▶ Aim of the exercise:
Below are the records; copy every line in them that holds the string "mathcal".

☆ ☆ ☆ ☆ ☆

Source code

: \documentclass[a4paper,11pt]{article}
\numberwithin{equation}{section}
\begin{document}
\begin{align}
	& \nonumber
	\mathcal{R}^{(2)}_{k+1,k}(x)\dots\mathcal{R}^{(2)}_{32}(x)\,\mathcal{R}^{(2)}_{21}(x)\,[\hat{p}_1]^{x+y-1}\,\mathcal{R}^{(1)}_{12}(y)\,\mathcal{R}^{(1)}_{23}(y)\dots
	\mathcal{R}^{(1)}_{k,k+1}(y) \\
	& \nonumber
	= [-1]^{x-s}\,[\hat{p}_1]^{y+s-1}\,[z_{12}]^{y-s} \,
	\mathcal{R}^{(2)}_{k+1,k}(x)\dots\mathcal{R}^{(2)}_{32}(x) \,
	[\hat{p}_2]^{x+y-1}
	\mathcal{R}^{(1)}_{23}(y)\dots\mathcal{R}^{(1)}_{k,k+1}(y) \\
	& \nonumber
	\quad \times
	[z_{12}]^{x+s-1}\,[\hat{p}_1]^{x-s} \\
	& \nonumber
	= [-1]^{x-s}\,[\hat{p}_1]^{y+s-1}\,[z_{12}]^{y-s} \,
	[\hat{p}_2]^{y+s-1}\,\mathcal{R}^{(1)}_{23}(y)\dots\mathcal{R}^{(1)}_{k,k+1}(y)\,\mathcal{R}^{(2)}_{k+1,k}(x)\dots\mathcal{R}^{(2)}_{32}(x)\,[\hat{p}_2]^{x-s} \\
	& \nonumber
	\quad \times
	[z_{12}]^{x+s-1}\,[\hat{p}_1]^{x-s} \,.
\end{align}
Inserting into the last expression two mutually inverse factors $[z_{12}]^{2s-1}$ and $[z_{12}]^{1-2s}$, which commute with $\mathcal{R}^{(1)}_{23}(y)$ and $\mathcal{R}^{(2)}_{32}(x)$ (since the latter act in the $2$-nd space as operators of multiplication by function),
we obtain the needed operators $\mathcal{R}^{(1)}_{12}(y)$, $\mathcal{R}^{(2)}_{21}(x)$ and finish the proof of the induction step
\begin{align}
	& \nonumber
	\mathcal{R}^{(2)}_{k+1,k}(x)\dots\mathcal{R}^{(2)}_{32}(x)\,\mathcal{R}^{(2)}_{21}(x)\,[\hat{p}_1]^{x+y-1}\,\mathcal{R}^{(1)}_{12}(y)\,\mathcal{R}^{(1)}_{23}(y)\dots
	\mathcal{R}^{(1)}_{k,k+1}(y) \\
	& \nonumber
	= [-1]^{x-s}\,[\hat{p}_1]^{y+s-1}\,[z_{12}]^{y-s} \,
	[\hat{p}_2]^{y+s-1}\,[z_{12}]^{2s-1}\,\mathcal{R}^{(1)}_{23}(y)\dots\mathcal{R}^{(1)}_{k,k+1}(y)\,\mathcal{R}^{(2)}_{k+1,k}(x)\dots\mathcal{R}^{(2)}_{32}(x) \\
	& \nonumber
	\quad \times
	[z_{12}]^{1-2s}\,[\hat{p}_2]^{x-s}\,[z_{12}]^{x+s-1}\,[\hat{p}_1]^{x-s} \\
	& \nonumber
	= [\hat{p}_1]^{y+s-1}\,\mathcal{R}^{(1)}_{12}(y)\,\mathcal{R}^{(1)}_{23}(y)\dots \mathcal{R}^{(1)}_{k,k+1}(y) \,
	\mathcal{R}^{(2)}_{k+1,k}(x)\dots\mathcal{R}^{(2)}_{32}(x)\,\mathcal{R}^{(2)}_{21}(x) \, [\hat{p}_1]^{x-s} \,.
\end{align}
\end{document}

☆ ☆ ☆ ☆ ☆

▶ Written answer:
	\mathcal{R}^{(2)}_{k+1,k}(x)\dots\mathcal{R}^{(2)}_{32}(x)\,\mathcal{R}^{(2)}_{21}(x)\,[\hat{p}_1]^{x+y-1}\,\mathcal{R}^{(1)}_{12}(y)\,\mathcal{R}^{(1)}_{23}(y)\dots
	\mathcal{R}^{(1)}_{k,k+1}(y) \\
	\mathcal{R}^{(2)}_{k+1,k}(x)\dots\mathcal{R}^{(2)}_{32}(x) \,
	\mathcal{R}^{(1)}_{23}(y)\dots\mathcal{R}^{(1)}_{k,k+1}(y) \\
	[\hat{p}_2]^{y+s-1}\,\mathcal{R}^{(1)}_{23}(y)\dots\mathcal{R}^{(1)}_{k,k+1}(y)\,\mathcal{R}^{(2)}_{k+1,k}(x)\dots\mathcal{R}^{(2)}_{32}(x)\,[\hat{p}_2]^{x-s} \\
Inserting into the last expression two mutually inverse factors $[z_{12}]^{2s-1}$ and $[z_{12}]^{1-2s}$, which commute with $\mathcal{R}^{(1)}_{23}(y)$ and $\mathcal{R}^{(2)}_{32}(x)$ (since the latter act in the $2$-nd space as operators of multiplication by function),
we obtain the needed operators $\mathcal{R}^{(1)}_{12}(y)$, $\mathcal{R}^{(2)}_{21}(x)$ and finish the proof of the induction step
	\mathcal{R}^{(2)}_{k+1,k}(x)\dots\mathcal{R}^{(2)}_{32}(x)\,\mathcal{R}^{(2)}_{21}(x)\,[\hat{p}_1]^{x+y-1}\,\mathcal{R}^{(1)}_{12}(y)\,\mathcal{R}^{(1)}_{23}(y)\dots
	\mathcal{R}^{(1)}_{k,k+1}(y) \\
	[\hat{p}_2]^{y+s-1}\,[z_{12}]^{2s-1}\,\mathcal{R}^{(1)}_{23}(y)\dots\mathcal{R}^{(1)}_{k,k+1}(y)\,\mathcal{R}^{(2)}_{k+1,k}(x)\dots\mathcal{R}^{(2)}_{32}(x) \\
	= [\hat{p}_1]^{y+s-1}\,\mathcal{R}^{(1)}_{12}(y)\,\mathcal{R}^{(1)}_{23}(y)\dots \mathcal{R}^{(1)}_{k,k+1}(y) \,
	\mathcal{R}^{(2)}_{k+1,k}(x)\dots\mathcal{R}^{(2)}_{32}(x)\,\mathcal{R}^{(2)}_{21}(x) \, [\hat{p}_1]^{x-s} \,.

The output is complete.